Excerpts from a dataset
___
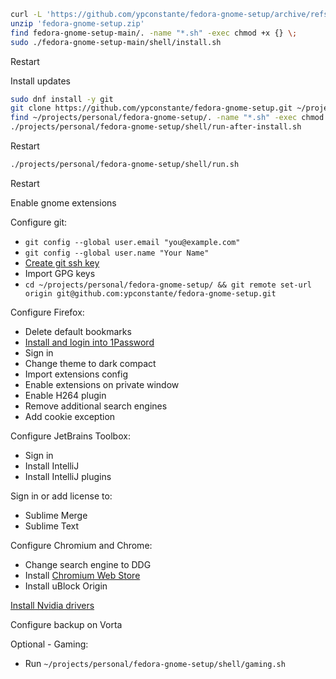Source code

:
 ```sh
curl -L 'https://github.com/ypconstante/fedora-gnome-setup/archive/refs/heads/main.zip' -o 'fedora-gnome-setup.zip'
unzip 'fedora-gnome-setup.zip'
find fedora-gnome-setup-main/. -name "*.sh" -exec chmod +x {} \;
sudo ./fedora-gnome-setup-main/shell/install.sh
```

Restart

Install updates

```sh
sudo dnf install -y git
git clone https://github.com/ypconstante/fedora-gnome-setup.git ~/projects/personal/fedora-gnome-setup
find ~/projects/personal/fedora-gnome-setup/. -name "*.sh" -exec chmod +x {} \;
./projects/personal/fedora-gnome-setup/shell/run-after-install.sh
```

Restart

```sh
./projects/personal/fedora-gnome-setup/shell/run.sh
```

Restart

Enable gnome extensions

Configure git:
- `git config --global user.email "you@example.com"`
- `git config --global user.name "Your Name"`
- [Create git ssh key](https://github.com/ypconstante/fedora-gnome-setup/wiki#create-ssh-key)
- Import GPG keys
- `cd ~/projects/personal/fedora-gnome-setup/ && git remote set-url origin git@github.com:ypconstante/fedora-gnome-setup.git`

Configure Firefox:
- Delete default bookmarks
- [Install and login into 1Password](https://addons.mozilla.org/en-US/firefox/addon/1password-x-password-manager/)
- Sign in
- Change theme to dark compact
- Import extensions config
- Enable extensions on private window
- Enable H264 plugin
- Remove additional search engines
- Add cookie exception

Configure JetBrains Toolbox:
- Sign in
- Install IntelliJ
- Install IntelliJ plugins

Sign in or add license to:
- Sublime Merge
- Sublime Text

Configure Chromium and Chrome:
- Change search engine to DDG
- Install [Chromium Web Store](https://github.com/NeverDecaf/chromium-web-store)
- Install uBlock Origin

[Install Nvidia drivers](https://rpmfusion.org/Howto/NVIDIA)

Configure backup on Vorta

Optional - Gaming:
- Run `~/projects/personal/fedora-gnome-setup/shell/gaming.sh`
___
Assignment:
All lines above that include the word "user" must be copied into the answer.

Worked solution:
- `git config --global user.email "you@example.com"`
- `git config --global user.name "Your Name"`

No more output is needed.